70 ans après sa création, le système Franc CFA fait face à des critiques de plus en plus virulentes. Jugé comme un élément stabilisateur des économies concernées par certains, il n’en demeure pas moins un symbole postcolonial. Au-delà de son fonctionnement et du débat passionné qui entoure le Franc CFA, comment réinterroger cet anachronisme monétaire ?

Créé en 1945 au sortir de la Seconde guerre mondiale, le Franc CFA est une monnaie utilisée par 16 états africains et trois territoires du pacifique. Sur le continent africain, deux zones monétaires distinctes utilisent le Franc CFA. L’Union Economique et Monétaire Ouest-Africaine d’une part, et la Communauté Economique et Monétaire d’Afrique Centrale d’autre part.

70 ans après sa création, doit-on en finir avec le Franc CFA ?

Derrière la genèse de ce système monétaire si particulier, il y a d’abord et avant tout la volonté du gouvernement français de maintenir ces espaces coloniaux dans un ensemble monétaire homogène, et de construire un artefact monétaire stable qui facilite les échanges commerciaux entre les colonies et la métropole. Fixés par le traité de Maastricht, le système et les institutions du Franc CFA sont étroitement liés à la France et à l’Euro. En effet, le Franc CFA apparaît comme une sous-unité de la monnaie européenne. Il existe de jure une parité fixe avec l’euro, et les pays de la zone Franc ont la stricte obligation de déposer 50 % de leurs réserves de change auprès du Trésor public français. C’est le mécanisme de compte d’opération, qui assure la convertibilité du Franc CFA en euros en contrepartie

Pour les économies parties-prenantes du système Franc CFA, cet ancrage vis-à-vis de la monnaie européenne offre une crédibilité internationale supérieure. Cependant, étant utilisé indistinctement par des économies aux structures très hétérogènes, le Franc CFA s’accompagne d’un fonctionnement très rigide. Des territoires économiques sans convergence se sont vu imposer cette monnaie commune ancrée sur l’Euro. Monnaie relativement forte, le Franc CFA est souvent critiqué et réputé ralentir le développement économique africain. Par exemple, la zone UEMOA doit contracter des crédits auprès de la BCEA entre 2,5 et 3,5% pour les prêter à ses états membres à un taux d’intérêt proche des 7%, ce qui amoindrit la capacité d’action budgétaire des États concernés.

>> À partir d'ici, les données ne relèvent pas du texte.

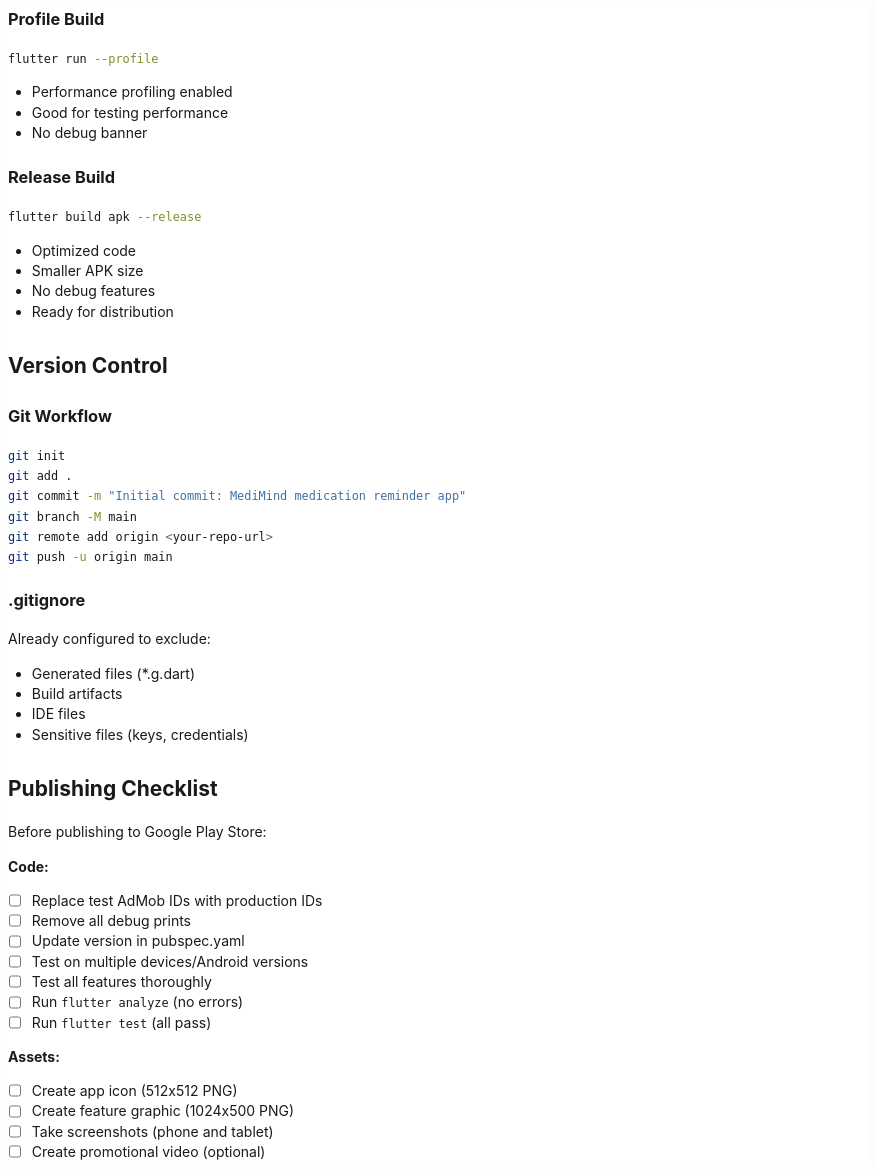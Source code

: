 ### Profile Build
```bash
flutter run --profile
```
- Performance profiling enabled
- Good for testing performance
- No debug banner

### Release Build
```bash
flutter build apk --release
```
- Optimized code
- Smaller APK size
- No debug features
- Ready for distribution

## Version Control

### Git Workflow
```bash
git init
git add .
git commit -m "Initial commit: MediMind medication reminder app"
git branch -M main
git remote add origin <your-repo-url>
git push -u origin main
```

### .gitignore
Already configured to exclude:
- Generated files (*.g.dart)
- Build artifacts
- IDE files
- Sensitive files (keys, credentials)

## Publishing Checklist

Before publishing to Google Play Store:

**Code:**
- [ ] Replace test AdMob IDs with production IDs
- [ ] Remove all debug prints
- [ ] Update version in pubspec.yaml
- [ ] Test on multiple devices/Android versions
- [ ] Test all features thoroughly
- [ ] Run `flutter analyze` (no errors)
- [ ] Run `flutter test` (all pass)

**Assets:**
- [ ] Create app icon (512x512 PNG)
- [ ] Create feature graphic (1024x500 PNG)
- [ ] Take screenshots (phone and tablet)
- [ ] Create promotional video (optional)
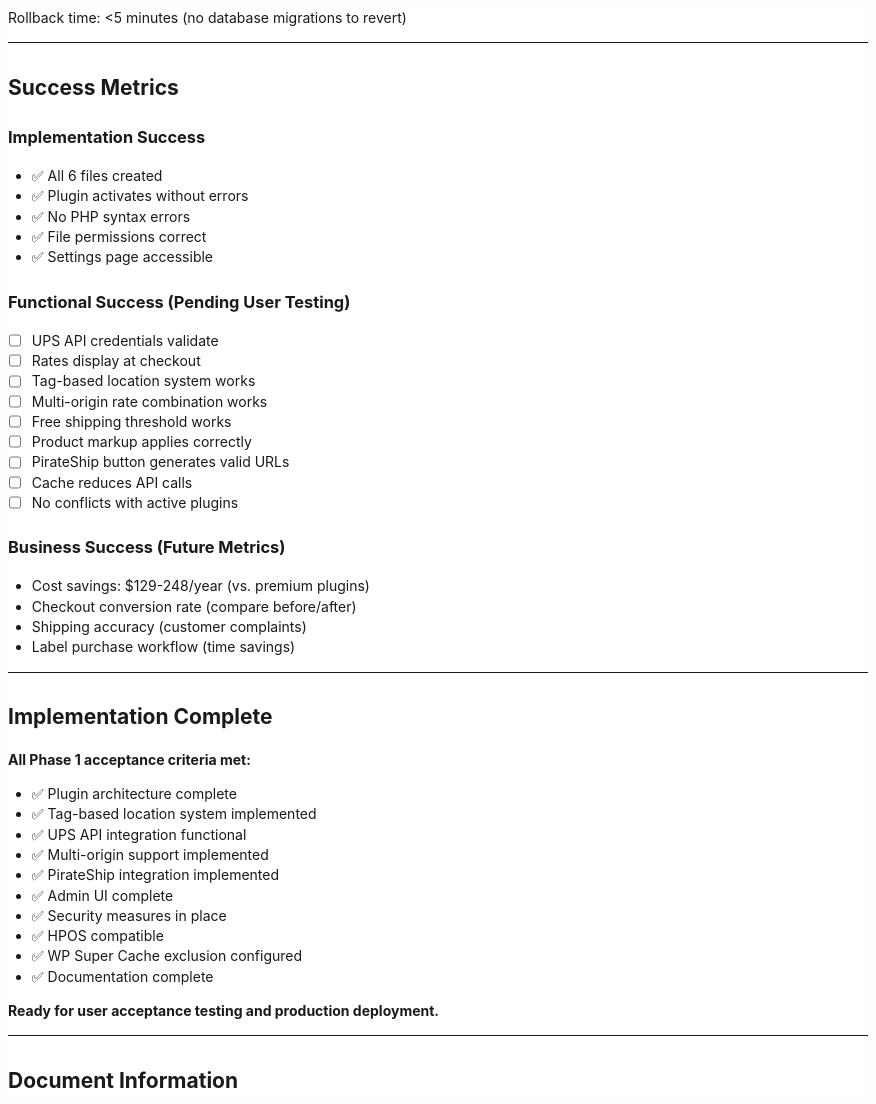 Rollback time: <5 minutes (no database migrations to revert)

---

## Success Metrics

### Implementation Success
- ✅ All 6 files created
- ✅ Plugin activates without errors
- ✅ No PHP syntax errors
- ✅ File permissions correct
- ✅ Settings page accessible

### Functional Success (Pending User Testing)
- [ ] UPS API credentials validate
- [ ] Rates display at checkout
- [ ] Tag-based location system works
- [ ] Multi-origin rate combination works
- [ ] Free shipping threshold works
- [ ] Product markup applies correctly
- [ ] PirateShip button generates valid URLs
- [ ] Cache reduces API calls
- [ ] No conflicts with active plugins

### Business Success (Future Metrics)
- Cost savings: $129-248/year (vs. premium plugins)
- Checkout conversion rate (compare before/after)
- Shipping accuracy (customer complaints)
- Label purchase workflow (time savings)

---

## Implementation Complete

**All Phase 1 acceptance criteria met:**
- ✅ Plugin architecture complete
- ✅ Tag-based location system implemented
- ✅ UPS API integration functional
- ✅ Multi-origin support implemented
- ✅ PirateShip integration implemented
- ✅ Admin UI complete
- ✅ Security measures in place
- ✅ HPOS compatible
- ✅ WP Super Cache exclusion configured
- ✅ Documentation complete

**Ready for user acceptance testing and production deployment.**

---

## Document Information

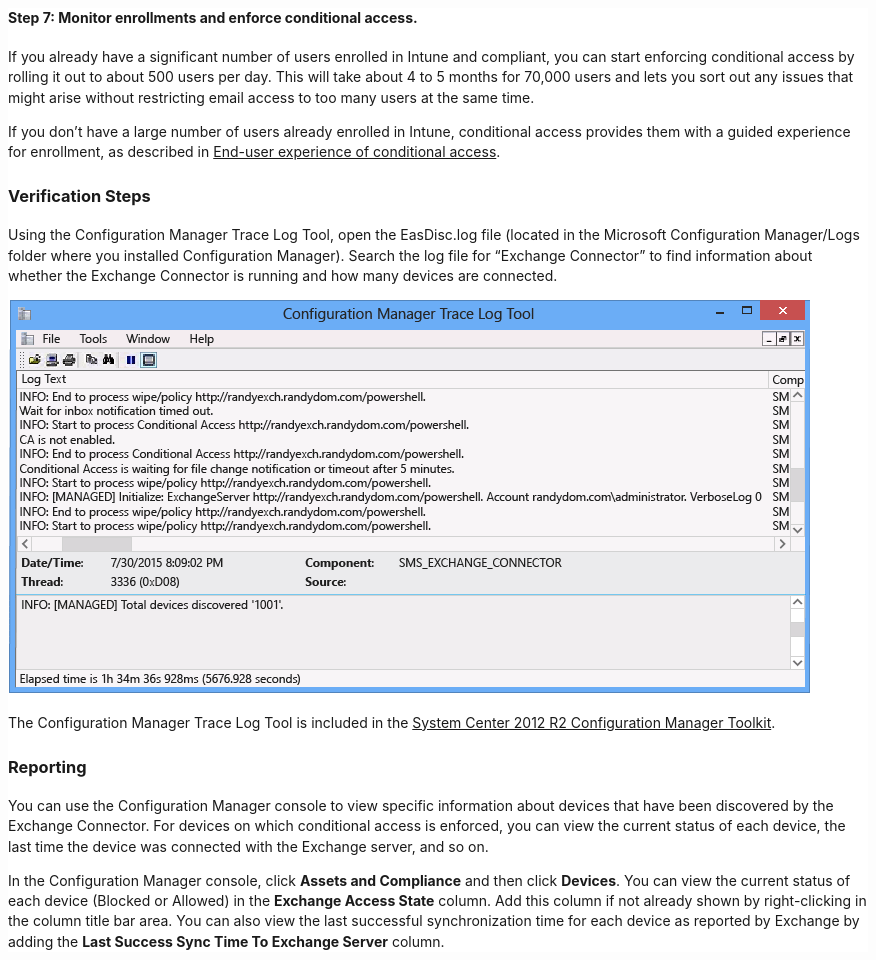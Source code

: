 #### Step 7: Monitor enrollments and enforce conditional access.
If you already have a significant number of users enrolled in Intune and compliant, you can start enforcing conditional access by rolling it out to about 500 users per day. This will take about 4 to 5 months for 70,000 users and lets you sort out any issues that might arise without restricting email access to too many users at the same time.

If you don’t have a large number of users already enrolled in Intune, conditional access provides them with a guided experience for enrollment, as described in [End-user experience of conditional access](../Topic/End-user-experience-of-conditional-access.md).

### Verification Steps
Using the Configuration Manager Trace Log Tool, open the EasDisc.log file (located in the Microsoft Configuration Manager/Logs folder where you installed Configuration Manager). Search the log file for “Exchange Connector” to find information about whether the Exchange Connector is running and how many devices are connected.

![](./media/ProtectEmail/Hybrid-Onprem-Eas-DiscLog-Sample.PNG)

The Configuration Manager Trace Log Tool is included in the [System Center 2012 R2 Configuration Manager Toolkit](http://www.microsoft.com/en-us/download/details.aspx?id=36213).

### Reporting
You can use the Configuration Manager console to view specific information about devices that have been discovered by the Exchange Connector. For devices on which conditional access is enforced, you can view the current status of each device, the last time the device was connected with the Exchange server, and so on.

In the Configuration Manager console, click **Assets and Compliance** and then click **Devices**. You can view the current status of each device (Blocked or Allowed) in the **Exchange Access State** column. Add this column if not already shown by right-clicking in the column title bar area. You can also view the last successful synchronization time for each device as reported by Exchange by adding the **Last Success Sync Time To Exchange Server** column.
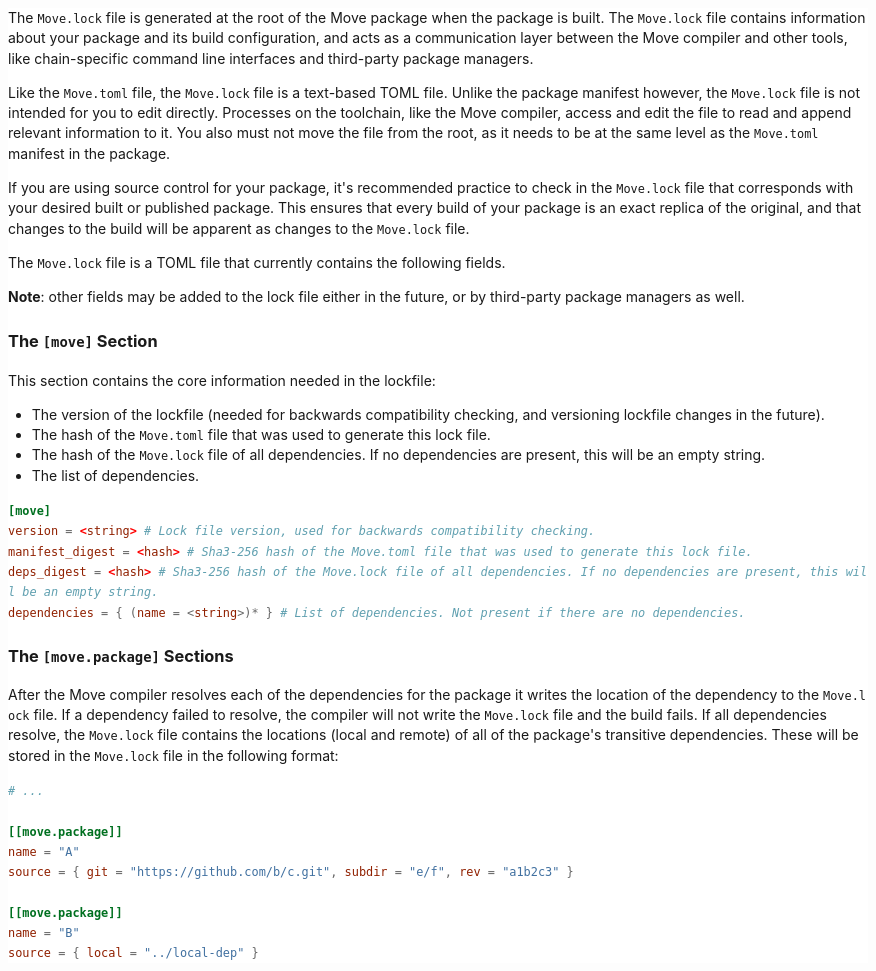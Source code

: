The `Move.lock` file is generated at the root of the Move package when the package is built. The
`Move.lock` file contains information about your package and its build configuration, and acts as a
communication layer between the Move compiler and other tools, like chain-specific command line
interfaces and third-party package managers.

Like the `Move.toml` file, the `Move.lock` file is a text-based TOML file. Unlike the package
manifest however, the `Move.lock` file is not intended for you to edit directly. Processes on the
toolchain, like the Move compiler, access and edit the file to read and append relevant information
to it. You also must not move the file from the root, as it needs to be at the same level as the
`Move.toml` manifest in the package.

If you are using source control for your package, it's recommended practice to check in the
`Move.lock` file that corresponds with your desired built or published package. This ensures that
every build of your package is an exact replica of the original, and that changes to the build will
be apparent as changes to the `Move.lock` file.

The `Move.lock` file is a TOML file that currently contains the following fields.

**Note**: other fields may be added to the lock file either in the future, or by third-party
package managers as well.

### The `[move]` Section

This section contains the core information needed in the lockfile:

- The version of the lockfile (needed for backwards compatibility checking, and versioning lockfile
  changes in the future).
- The hash of the `Move.toml` file that was used to generate this lock file.
- The hash of the `Move.lock` file of all dependencies. If no dependencies are present, this will be
  an empty string.
- The list of dependencies.

```toml
[move]
version = <string> # Lock file version, used for backwards compatibility checking.
manifest_digest = <hash> # Sha3-256 hash of the Move.toml file that was used to generate this lock file.
deps_digest = <hash> # Sha3-256 hash of the Move.lock file of all dependencies. If no dependencies are present, this will be an empty string.
dependencies = { (name = <string>)* } # List of dependencies. Not present if there are no dependencies.
```

### The `[move.package]` Sections

After the Move compiler resolves each of the dependencies for the package it writes the location of
the dependency to the `Move.lock` file. If a dependency failed to resolve, the compiler will not
write the `Move.lock` file and the build fails. If all dependencies resolve, the `Move.lock` file
contains the locations (local and remote) of all of the package's transitive dependencies. These
will be stored in the `Move.lock` file in the following format:

```toml
# ...

[[move.package]]
name = "A"
source = { git = "https://github.com/b/c.git", subdir = "e/f", rev = "a1b2c3" }

[[move.package]]
name = "B"
source = { local = "../local-dep" }
```

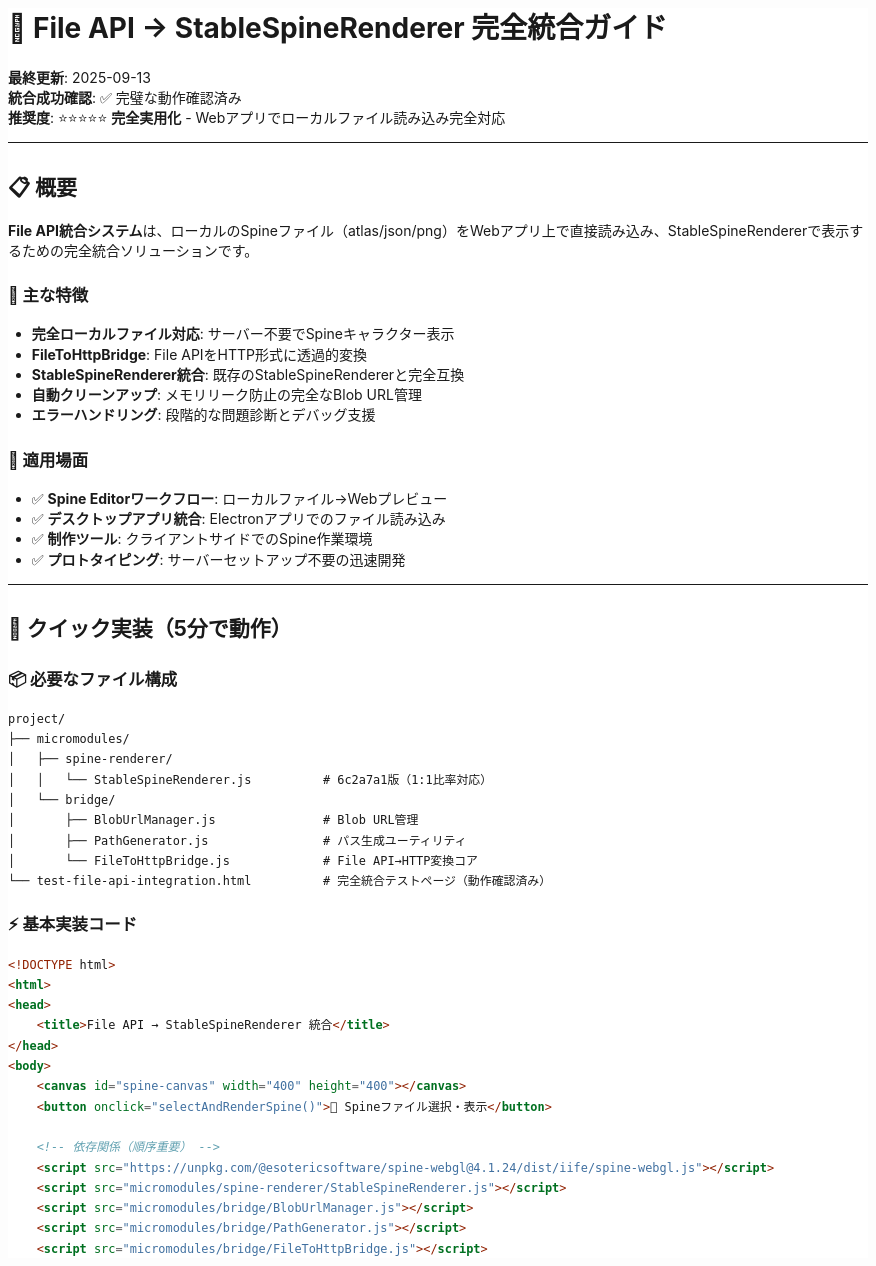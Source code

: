 # 🔗 File API → StableSpineRenderer 完全統合ガイド

**最終更新**: 2025-09-13  
**統合成功確認**: ✅ 完璧な動作確認済み  
**推奨度**: ⭐⭐⭐⭐⭐ **完全実用化** - Webアプリでローカルファイル読み込み完全対応

---

## 📋 概要

**File API統合システム**は、ローカルのSpineファイル（atlas/json/png）をWebアプリ上で直接読み込み、StableSpineRendererで表示するための完全統合ソリューションです。

### 🎯 主な特徴
- **完全ローカルファイル対応**: サーバー不要でSpineキャラクター表示
- **FileToHttpBridge**: File APIをHTTP形式に透過的変換
- **StableSpineRenderer統合**: 既存のStableSpineRendererと完全互換
- **自動クリーンアップ**: メモリリーク防止の完全なBlob URL管理
- **エラーハンドリング**: 段階的な問題診断とデバッグ支援

### 🚀 適用場面
- ✅ **Spine Editorワークフロー**: ローカルファイル→Webプレビュー
- ✅ **デスクトップアプリ統合**: Electronアプリでのファイル読み込み
- ✅ **制作ツール**: クライアントサイドでのSpine作業環境
- ✅ **プロトタイピング**: サーバーセットアップ不要の迅速開発

---

## 🚀 クイック実装（5分で動作）

### 📦 必要なファイル構成

```
project/
├── micromodules/
│   ├── spine-renderer/
│   │   └── StableSpineRenderer.js          # 6c2a7a1版（1:1比率対応）
│   └── bridge/
│       ├── BlobUrlManager.js               # Blob URL管理
│       ├── PathGenerator.js                # パス生成ユーティリティ
│       └── FileToHttpBridge.js             # File API→HTTP変換コア
└── test-file-api-integration.html          # 完全統合テストページ（動作確認済み）
```

### ⚡ 基本実装コード

```html
<!DOCTYPE html>
<html>
<head>
    <title>File API → StableSpineRenderer 統合</title>
</head>
<body>
    <canvas id="spine-canvas" width="400" height="400"></canvas>
    <button onclick="selectAndRenderSpine()">📂 Spineファイル選択・表示</button>
    
    <!-- 依存関係（順序重要） -->
    <script src="https://unpkg.com/@esotericsoftware/spine-webgl@4.1.24/dist/iife/spine-webgl.js"></script>
    <script src="micromodules/spine-renderer/StableSpineRenderer.js"></script>
    <script src="micromodules/bridge/BlobUrlManager.js"></script>
    <script src="micromodules/bridge/PathGenerator.js"></script>
    <script src="micromodules/bridge/FileToHttpBridge.js"></script>
```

Institutionnellement, le système Franc CFA est aussi remis en cause de par le lien de subordination qu’il crée entre les banques centrales africaines et les institutions que sont le Trésor français et la Banque de France. Ainsi, aucune décision de la CEMAC et de l’UEMOA ainsi que de leurs banques centrales ne peuvent être prises dans l’accord de cette dernière. C’est ainsi qu’en 1994, fut décidée une douloureuse dévaluation du Franc CFA pour les économies africaines. Or bien que les conseillers Afrique de l’Élysée comme Jacques Focard furent opposés à cette dévaluation, beaucoup ont vu cette décision comme un diktat politique de Paris.
En outre, de nombreuses figures africaines critiquent le mécanisme de compte d’opération. Celui-ci empêche aux économies de la zone Franc de s’endetter à la même hauteur que les économies européennes. Deuxième conséquence de ce mécanisme, les réserves de change des pays de l’UEMAO et de la CEMAC auprès du Trésor français, qui sont estimées à plus de 19 milliards d’euros et qui pourraient permettre de financer la croissance.

La politique monétaire menée en zone Franc CFA est-elle responsable du faible taux d’investissement dans ces économies ?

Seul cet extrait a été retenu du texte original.